Llegué a los Estados Unidos cuando las marchas por la reforma migratoria llenaban las calles de las grandes ciudades al unísono. Podía sentir la angustia y la incertidumbre, pero no la entendía. Viví una migración muy privilegiada; crecí en la frontera, yendo y viniendo, sin miedo a cruzar. Siempre volvía a casa. Hasta que me quedé y me convertí en puente; aquí y allá, con el corazón partido y las raíces en dos tierras. Solo entonces comprendí la complejidad de la melancolía y el arrebato de la añoranza.
El acceso a la legalidad está congelado
Estuve en un capullo por mucho tiempo y me consolaba saber que Estados Unidos era mi mientras y nunca mi para siempre. Hasta que construí un hogar y no me quise ir. Entonces descubrí que quedarme no sería tan fácil y que un sistema obsoleto de migración podría arrojarme a las sombras, esas mismas de las que querían salir millones que llegaron aquí muchos antes que yo también con la idea de la temporalidad y no de la permanencia. Para mí, había un camino; para muchos de ellos, no… ni lo habrá pronto.
Salté de una visa de trabajo a otros con los ojos enrojecidos por las lágrimas. Los permisos temporales de empleo pueden ser también una forma de esclavitud moderna. Por muchos años tuve que trabajar más duro que los demás, ganarme el puesto y el patrocinio, y justificar el ser, estar y respirar en un país al que yo sentía mío, pero que no me había adoptado.
Callar y aguantar por miedo
Sufrí mucho en silencio. Fui el espejo de esa doble moral de contar historias de trabajadores abusados y tener que callar la propia por miedo. Los entendía mejor que nadie, quizá porque siempre fui consciente también de mis privilegios.
Los pocos que sabían, me pedían que denunciara. Pero yo ya tenía hijos, una casa y hasta el perro y me daba pavor que me rechazaran. Como trabajadora migrante, incluso con visa, son muy altas las posibilidades de que te digan: “si no te gusta, devuélvete a casa”. Así que cobardemente aguanté, con noches de desvelos e incertidumbre, con ganas de planear un futuro para el que no tenía derecho ni garantía, con una resignación dolorosa a la que te obliga la necesidad y con todas las promesas de lograrlo, aunque muriera en el intento. Y lo logré, pero no debería ser así.
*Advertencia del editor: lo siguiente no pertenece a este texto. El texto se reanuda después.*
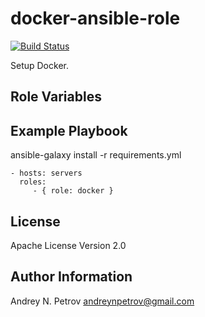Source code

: docker-ansible-role
===================
[![Build Status](https://travis-ci.org/Smartbrood/docker-ansible-role.svg?branch=master)](https://travis-ci.org/Smartbrood/docker-ansible-role)

Setup Docker.



Role Variables
--------------



Example Playbook
----------------

ansible-galaxy install -r requirements.yml 

    - hosts: servers
      roles:
         - { role: docker }


License
-------

Apache License Version 2.0


Author Information
------------------

Andrey N. Petrov <andreynpetrov@gmail.com>
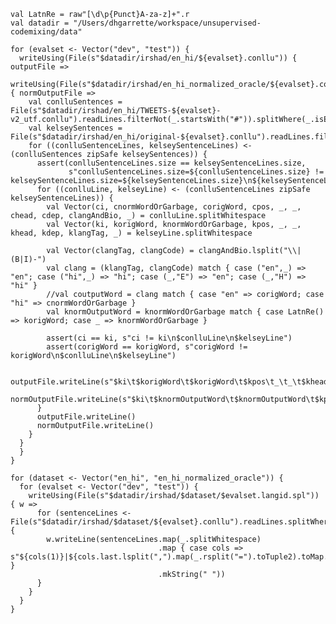     val LatnRe = raw"[\d\p{Punct}A-za-z]+".r
    val datadir = "/Users/dhgarrette/workspace/unsupervised-codemixing/data"

    for (evalset <- Vector("dev", "test")) {
      writeUsing(File(s"$datadir/irshad/en_hi/${evalset}.conllu")) { outputFile =>
      writeUsing(File(s"$datadir/irshad/en_hi_normalized_oracle/${evalset}.conllu")) { normOutputFile =>
        val conlluSentences = File(s"$datadir/irshad/en_hi/TWEETS-${evalset}-v2_utf.conllu").readLines.filterNot(_.startsWith("#")).splitWhere(_.isEmpty).filter(_.nonEmpty)
        val kelseySentences = File(s"$datadir/irshad/en_hi/original-${evalset}.conllu").readLines.filterNot(_.startsWith("#")).splitWhere(_.isEmpty).filter(_.nonEmpty)
        for ((conlluSentenceLines, kelseySentenceLines) <- (conlluSentences zipSafe kelseySentences)) {
          assert(conlluSentenceLines.size == kelseySentenceLines.size,
                 s"conlluSentenceLines.size=${conlluSentenceLines.size} != kelseySentenceLines.size=${kelseySentenceLines.size}\n${kelseySentenceLines.mkString("\n")}\n${kelseySentenceLines.mkString("\n")}")
          for ((conlluLine, kelseyLine) <- (conlluSentenceLines zipSafe kelseySentenceLines)) {
            val Vector(ci, cnormWordOrGarbage, corigWord, cpos, _, _, chead, cdep, clangAndBio, _) = conlluLine.splitWhitespace
            val Vector(ki, korigWord, knormWordOrGarbage, kpos, _, _, khead, kdep, klangTag, _) = kelseyLine.splitWhitespace

            val Vector(clangTag, clangCode) = clangAndBio.lsplit("\\|(B|I)-")
            val clang = (klangTag, clangCode) match { case ("en",_) => "en"; case ("hi",_) => "hi"; case (_,"E") => "en"; case (_,"H") => "hi" }
            //val coutputWord = clang match { case "en" => corigWord; case "hi" => cnormWordOrGarbage }
            val knormOutputWord = knormWordOrGarbage match { case LatnRe() => korigWord; case _ => knormWordOrGarbage }
            
            assert(ci == ki, s"ci != ki\n$conlluLine\n$kelseyLine")
            assert(corigWord == korigWord, s"corigWord != korigWord\n$conlluLine\n$kelseyLine")

            outputFile.writeLine(s"$ki\t$korigWord\t$korigWord\t$kpos\t_\t_\t$khead\t$kdep\t$clangTag\tLang=$clang")
            normOutputFile.writeLine(s"$ki\t$knormOutputWord\t$knormOutputWord\t$kpos\t_\t_\t$khead\t$kdep\t$clangTag\tLang=$clang")
          }
          outputFile.writeLine()
          normOutputFile.writeLine()
        }
      }
      }
    }

    for (dataset <- Vector("en_hi", "en_hi_normalized_oracle")) {
      for (evalset <- Vector("dev", "test")) {
        writeUsing(File(s"$datadir/irshad/$dataset/$evalset.langid.spl")) { w =>
          for (sentenceLines <- File(s"$datadir/irshad/$dataset/${evalset}.conllu").readLines.splitWhere(_.isEmpty).filter(_.nonEmpty)) {
            w.writeLine(sentenceLines.map(_.splitWhitespace)
                                     .map { case cols => s"${cols(1)}|${cols.last.lsplit(",").map(_.rsplit("=").toTuple2).toMap.apply("Lang")}" }
                                     .mkString(" "))
          }
        }
      }
    }
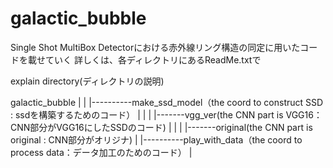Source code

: # galactic_bubble

Single Shot MultiBox Detectorにおける赤外線リング構造の同定に用いたコードを載せていく
詳しくは、各ディレクトリにあるReadMe.txtで


explain directory(ディレクトリの説明)

galactic_bubble
 |
 |
 |----------make_ssd_model（the coord to construct SSD : ssdを構築するためのコード）
 |                |
 |                |-------vgg_ver(the CNN part is VGG16：CNN部分がVGG16にしたSSDのコード)
 |                |
 |                |-------original(the CNN part is original : CNN部分がオリジナ)
 |
 |----------play_with_data（the coord to process data：データ加工のためのコード）
 |
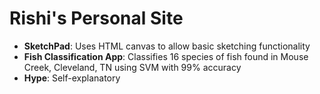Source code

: # Rishi's Personal Site

- **SketchPad**: Uses HTML canvas to allow basic sketching functionality
- **Fish Classification App**: Classifies 16 species of fish found in Mouse Creek, Cleveland, TN using SVM with 99% accuracy
- **Hype**: Self-explanatory
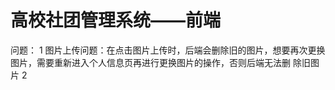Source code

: # 高校社团管理系统——前端

问题：
  1 图片上传问题：在点击图片上传时，后端会删除旧的图片，想要再次更换图片，需要重新进入个人信息页再进行更换图片的操作，否则后端无法删   除旧图片
  2 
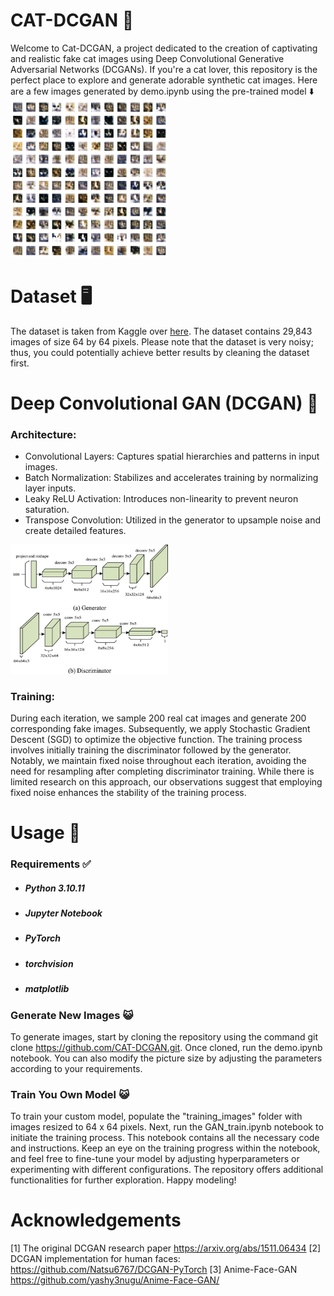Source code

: # CAT-DCGAN :raccoon:
Welcome to Cat-DCGAN, a project dedicated to the creation of captivating and realistic fake cat images using Deep Convolutional Generative Adversarial Networks (DCGANs). If you're a cat lover, this repository is the perfect place to explore and generate adorable synthetic cat images. Here are a few images generated by demo.ipynb using the pre-trained model ⬇️  
<img src="assets/result.png" height=50% width=50%> 

# Dataset 🖥️
The dataset is taken from Kaggle over [here](https://www.kaggle.com/datasets/spandan2/cats-faces-64x64-for-generative-models). The dataset contains 29,843 images of size 64 by 64 pixels. Please note that the dataset is very noisy; thus, you could potentially achieve better results by cleaning the dataset first.

# Deep Convolutional GAN (DCGAN) 🧱
### Architecture:
- Convolutional Layers: Captures spatial hierarchies and patterns in input images.
- Batch Normalization: Stabilizes and accelerates training by normalizing layer inputs.
- Leaky ReLU Activation: Introduces non-linearity to prevent neuron saturation.
- Transpose Convolution: Utilized in the generator to upsample noise and create detailed features.
<img src="assets/DCGAN.jpg" height=50% width=50%>

### Training:
During each iteration, we sample 200 real cat images and generate 200 corresponding fake images. Subsequently, we apply Stochastic Gradient Descent (SGD) to optimize the objective function. The training process involves initially training the discriminator followed by the generator. Notably, we maintain fixed noise throughout each iteration, avoiding the need for resampling after completing discriminator training. While there is limited research on this approach, our observations suggest that employing fixed noise enhances the stability of the training process.

# Usage 📝
### Requirements ✅
- ##### Python 3.10.11
- ##### Jupyter Notebook
- ##### PyTorch
- ##### torchvision
- ##### matplotlib
### Generate New Images 😺
To generate images, start by cloning the repository using the command git clone https://github.com/CAT-DCGAN.git. Once cloned, run the demo.ipynb notebook. You can also modify the picture size by adjusting the parameters according to your requirements. 
### Train You Own Model 😺
To train your custom model, populate the "training_images" folder with images resized to 64 x 64 pixels. Next, run the GAN_train.ipynb notebook to initiate the training process. This notebook contains all the necessary code and instructions. Keep an eye on the training progress within the notebook, and feel free to fine-tune your model by adjusting hyperparameters or experimenting with different configurations. The repository offers additional functionalities for further exploration. Happy modeling!
   
# Acknowledgements
[1] The original DCGAN research paper https://arxiv.org/abs/1511.06434
[2] DCGAN implementation for human faces: https://github.com/Natsu6767/DCGAN-PyTorch
[3] Anime-Face-GAN https://github.com/yashy3nugu/Anime-Face-GAN/
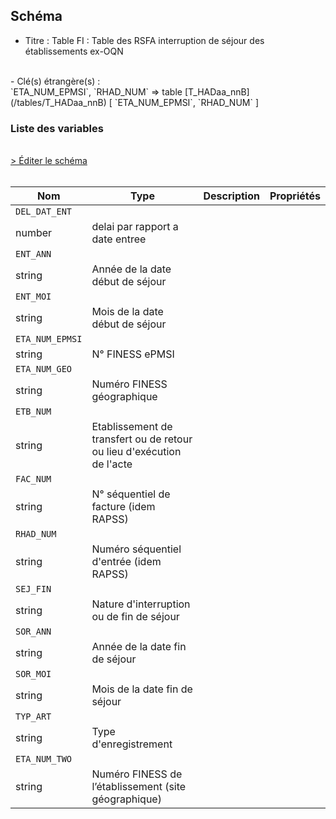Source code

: ## Schéma

- Titre : Table FI : Table des RSFA interruption de séjour des établissements ex-OQN
<br />
- Clé(s) étrangère(s) : <br />
`ETA_NUM_EPMSI`, `RHAD_NUM` => table [T_HADaa_nnB](/tables/T_HADaa_nnB) [ `ETA_NUM_EPMSI`, `RHAD_NUM` ]<br />

### Liste des variables
<br />
<div>
    <a href="https://gitlab.com/healthdatahub/schema-snds/edit/master/schemas/PMSI/PMSI%20HAD/T_HADaa_nnFI.json"  
    arget="_blank" rel="noopener noreferrer">> Éditer le schéma</a>
    <OutboundLink />
</div>
<br />

Nom|Type|Description|Propriétés
-|-|-|-
`DEL_DAT_ENT`|
number|delai par rapport a date entree||
`ENT_ANN`|
string|Année de la date début de séjour||
`ENT_MOI`|
string|Mois de la date début de séjour||
`ETA_NUM_EPMSI`|
string|N° FINESS ePMSI||
`ETA_NUM_GEO`|
string|Numéro FINESS  géographique||
`ETB_NUM`|
string|Etablissement de transfert ou de retour ou lieu d&#x27;exécution de l&#x27;acte||
`FAC_NUM`|
string|N° séquentiel de facture (idem RAPSS)||
`RHAD_NUM`|
string|Numéro séquentiel d&#x27;entrée (idem RAPSS)||
`SEJ_FIN`|
string|Nature d&#x27;interruption ou de fin de séjour||
`SOR_ANN`|
string|Année de la date fin de séjour||
`SOR_MOI`|
string|Mois de la date fin de séjour||
`TYP_ART`|
string|Type d&#x27;enregistrement||
`ETA_NUM_TWO`|
string|Numéro FINESS de l’établissement (site géographique)||

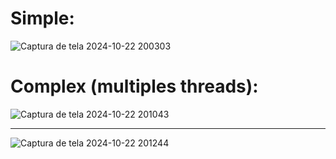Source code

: # Simple:
![Captura de tela 2024-10-22 200303](https://github.com/user-attachments/assets/c29e5fa8-937e-4e43-9b29-169f55fa0ceb)

# Complex (multiples threads):
![Captura de tela 2024-10-22 201043](https://github.com/user-attachments/assets/c0423f99-d55f-423c-84ba-f97e48d838e8)
<hr />

![Captura de tela 2024-10-22 201244](https://github.com/user-attachments/assets/83aad869-e330-4241-99d2-6c4bc1faa003)
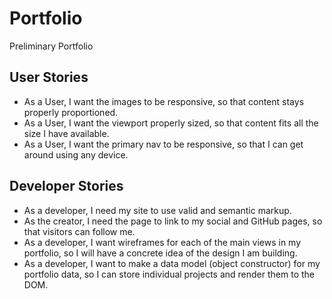 # Portfolio
Preliminary Portfolio

## User Stories
* As a User, I want the images to be responsive, so that content stays properly proportioned.
* As a User, I want the viewport properly sized, so that content fits all the size I have available.
* As a User, I want the primary nav to be responsive, so that I can get around using any device.


## Developer Stories
* As a developer, I need my site to use valid and semantic markup.
* As the creator, I need the page to link to my social and GitHub pages, so that visitors can follow me.
* As a developer, I want wireframes for each of the main views in my portfolio, so I will have a concrete idea of the design I am building.
* As a developer, I want to make a data model (object constructor) for my portfolio data, so I can store individual projects and render them to the DOM.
Hace muy poco, el Departamento de Seguridad Nacional de Estados Unidos (DHS) anunció un programa para ofrecer protección a los trabajadores migrantes abusados, víctimas de empleadores sin escrúpulos que se aprovechan de su irregularidad. Este le quita la “discrecionalidad” al oficial para saber a quién ayudar o a quién no, establece un proceso con el que antes solo podíamos soñar y ofrece la oportunidad de poder obtener un permiso de trabajo temporal. Este es un primer paso, pero no el final. El abuso laboral es eso, abuso; romper el círculo es duro. Un permiso temporal es solo una curita en la herida que sangra y no representa un camino a la legalización. Seguimos tibios e indiferentes.